Der Reisschnaps macht sich bemerkbar. Die Welt um mich herum wirkt entrückt und mein Kopf wie in Watte gepackt. Während ich auf einer Rolltreppe die Isu Station verlasse, ziehen Menschen wie Schemen an mir vorbei. Der schneidende Wind trifft unvermittelt mein Gesicht, ich stolpere fast über den Vorsprung der Rolltreppe. Das Viertel, in dem ich mich umblicke, wirkt, verglichen mit dem Gangnam, wie ausgestorben. Wenige Autos fahren auf der vierspurigen Straße. Kleine Bürogebäude und 24/7-Supermärkte bestimmen das Bild. Nicht weit vor mir wird ein futuristisch aussehender Turm in allen Regenbogenfarben beleuchtet. Ich ziehe mein Handy aus der Tasche und öffne KakaoTalk. Eine Nachricht blinkt auf. „Where R U?“ Ich drehe mich zum Eingang der Metro. „Isu 7“ tippe ich auf das Display. Fünf Minuten später fährt ein weißer Mittelklassewagen neben mir an den Straßenrand. Das getönte Beifahrerfenster schwebt summend herunter und ein mir vertrautes Gesicht grinst mich an. „There you are!“
Anna ist gebürtige Koreanerin und leitet die Redaktion eines Modemagazins. Kennengelernt haben wir uns zufällig in einer Facebookgruppe, wo ich um Tipps zur Erkundung Seouls bat. Obwohl wir uns nun seit gerade mal zwei Wochen kennen, kommen wir gut miteinander aus. Ich steige ein und wir fahren ins Ungewisse. Abwesend starre ich auf die vorbeiziehenden Lichtstreifen. Elektronische Beats tönen aus den integrierten Lautsprechern, ich bekomme eine Gänsehaut. Wir entfernen uns immer weiter vom Stadtzentrum. Die Gebäude sind niedriger, Licht konzentriert sich nur noch auf Knotenpunkte. An einer stark beleuchteten Fläche parkt Anna das Fahrzeug.

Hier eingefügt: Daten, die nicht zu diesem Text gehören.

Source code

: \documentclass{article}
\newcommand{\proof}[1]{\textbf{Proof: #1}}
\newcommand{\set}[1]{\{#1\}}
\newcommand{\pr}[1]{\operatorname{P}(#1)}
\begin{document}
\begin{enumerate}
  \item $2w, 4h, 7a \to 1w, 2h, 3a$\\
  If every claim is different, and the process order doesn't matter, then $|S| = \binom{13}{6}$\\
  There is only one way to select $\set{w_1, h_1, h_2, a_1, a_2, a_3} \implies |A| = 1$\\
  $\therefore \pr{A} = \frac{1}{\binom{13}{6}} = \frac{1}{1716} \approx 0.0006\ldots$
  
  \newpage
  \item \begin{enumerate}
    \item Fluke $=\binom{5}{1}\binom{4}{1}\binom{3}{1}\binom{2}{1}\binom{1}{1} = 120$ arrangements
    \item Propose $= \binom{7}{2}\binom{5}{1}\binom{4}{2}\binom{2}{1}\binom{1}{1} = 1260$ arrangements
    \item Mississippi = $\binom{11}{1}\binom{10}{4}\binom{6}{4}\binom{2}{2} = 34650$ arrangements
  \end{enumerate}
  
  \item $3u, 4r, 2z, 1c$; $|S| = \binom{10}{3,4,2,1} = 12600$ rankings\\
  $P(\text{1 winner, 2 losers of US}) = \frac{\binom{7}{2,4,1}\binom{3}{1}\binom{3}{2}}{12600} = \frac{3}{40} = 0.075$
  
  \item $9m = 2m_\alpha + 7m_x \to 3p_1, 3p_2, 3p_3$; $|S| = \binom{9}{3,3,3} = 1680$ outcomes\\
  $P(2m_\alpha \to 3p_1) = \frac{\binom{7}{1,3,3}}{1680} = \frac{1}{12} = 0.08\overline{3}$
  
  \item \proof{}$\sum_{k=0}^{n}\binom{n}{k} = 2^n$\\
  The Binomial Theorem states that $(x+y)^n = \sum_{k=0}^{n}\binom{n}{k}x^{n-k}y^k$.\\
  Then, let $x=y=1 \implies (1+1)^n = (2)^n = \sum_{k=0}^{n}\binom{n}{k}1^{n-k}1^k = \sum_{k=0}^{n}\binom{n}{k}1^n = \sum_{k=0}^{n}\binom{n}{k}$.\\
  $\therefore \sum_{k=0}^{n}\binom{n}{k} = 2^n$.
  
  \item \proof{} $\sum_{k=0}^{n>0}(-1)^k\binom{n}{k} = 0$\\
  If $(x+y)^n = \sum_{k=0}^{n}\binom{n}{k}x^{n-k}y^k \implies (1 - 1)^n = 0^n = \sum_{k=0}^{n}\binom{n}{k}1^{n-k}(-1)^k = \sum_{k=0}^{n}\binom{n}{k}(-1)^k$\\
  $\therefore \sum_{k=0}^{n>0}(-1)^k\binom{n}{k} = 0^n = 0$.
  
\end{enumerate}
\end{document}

Beim Aussteigen sehe ich ein großes überdachtes Areal, unter dem dutzende Essstände und Läden mit Festbeleuchtung Kunden locken. Fremdartige Gerüche steigen mir in die Nase: Ein Gemisch aus süß, bitter und scharf. Der überdachte Essmarkt ist gut besucht. Anna führt uns zielstrebig durch das Gewusel aus Verkäufern und Kunden. An einem kleinen Restaurant halten wir. „Anything special you would like to eat?“ Ich zucke nur mit den Schultern und schaue sie etwas verunsichert an. Ein riskantes Spiel, denn Anna bestellt grinsend für mich und ich habe keine Ahnung was mich erwartet. Aus einem kleinen Kühlschrank greift sie zwei Bierflaschen. Wir setzen uns an einem Plastiktisch einander gegenüber. „Gambeh“, sagt sie und hält mir ihre Flasche zum Anstoßen hin.

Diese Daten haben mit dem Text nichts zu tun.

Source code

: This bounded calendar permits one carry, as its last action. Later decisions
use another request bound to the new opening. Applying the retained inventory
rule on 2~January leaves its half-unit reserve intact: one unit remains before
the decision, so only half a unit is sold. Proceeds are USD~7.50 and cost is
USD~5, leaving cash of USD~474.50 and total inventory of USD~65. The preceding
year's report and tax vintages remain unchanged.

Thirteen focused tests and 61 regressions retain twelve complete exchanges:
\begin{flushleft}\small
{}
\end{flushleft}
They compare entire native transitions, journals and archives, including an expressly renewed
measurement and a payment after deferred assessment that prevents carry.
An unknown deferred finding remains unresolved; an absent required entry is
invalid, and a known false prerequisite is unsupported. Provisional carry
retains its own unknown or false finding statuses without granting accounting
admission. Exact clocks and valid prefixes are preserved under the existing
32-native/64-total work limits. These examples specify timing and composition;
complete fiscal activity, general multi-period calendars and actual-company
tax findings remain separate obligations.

Das Essen wird serviert: Koreanische Wurstsuppe, brühend heiß und scharf. Aber sie schmeckt. Bei meiner Arbeit nahe der Kleinstadt Namwon habe ich einmal beobachtet, wie die geklöppelten Innereien in den Tierdarm gefüllt werden und durch längeres Kochen eine essbare Wurst entstand. Aus einer Holzschachtel angle ich zwei Paar metallene Essstäbchen, reiche Anna eines und mache mich über meine Suppe her. Ich frage Anna wie ihre Woche war. „Very busy.“ Das ist ihre Standardantwort. Ich grinse auf meine Suppe herab. Sie kichert und erzählt mir Anekdoten ihrer Arbeit in der Redaktion. Schnell kommt sie zum Punkt, was genau sie mir heute eigentlich zeigen will. Um Wurstsuppe und Bier geht es offenbar nicht. „You know, my friends are artists and musicians. Today they meet at some kind of secret place to have a party.“ Aha? „You will see“, sagt sie und zwinkert mir zu.
Wir fahren raus dem Stadtzentrum, hinein in eine Gegend die – vor sehr langer Zeit – ein florierendes Industriegebiet gewesen sein muss. Hallen und Schornsteine reihen sich aneinander, dazwischen Wohnhäuser. Wir steigen in einer Seitenstraße aus. „We are close to the place I mentioned before.“ Ich folge ihr in eine dunkle Gasse. Von irgendwoher erklingt elektronische Musik. Aufgeregt folge ich meiner Gastgeberin. Die Lichter mehrerer Zigarettenstummel kommen uns entgegen. Nur das Glühen verrät schemenhaft die Züge der Raucher. Keiner weicht in der engen Gasse aus und irgendwo in meinem Stammhirn macht sich die Abteilung für Selbstverteidigung schon einmal warm. Kurz darauf gibt Anna Entwarnung; sie und die Lichter begrüßen sich herzlich. Offenbar kennt man sich. Einige Minuten lang stehe ich ratlos neben der plaudernden Gruppe, dann verabschieden sich die Glimmstängel. „Come on!“, sagt Anna zu mir und zieht mich in die Richtung der lauter werdenden Musik.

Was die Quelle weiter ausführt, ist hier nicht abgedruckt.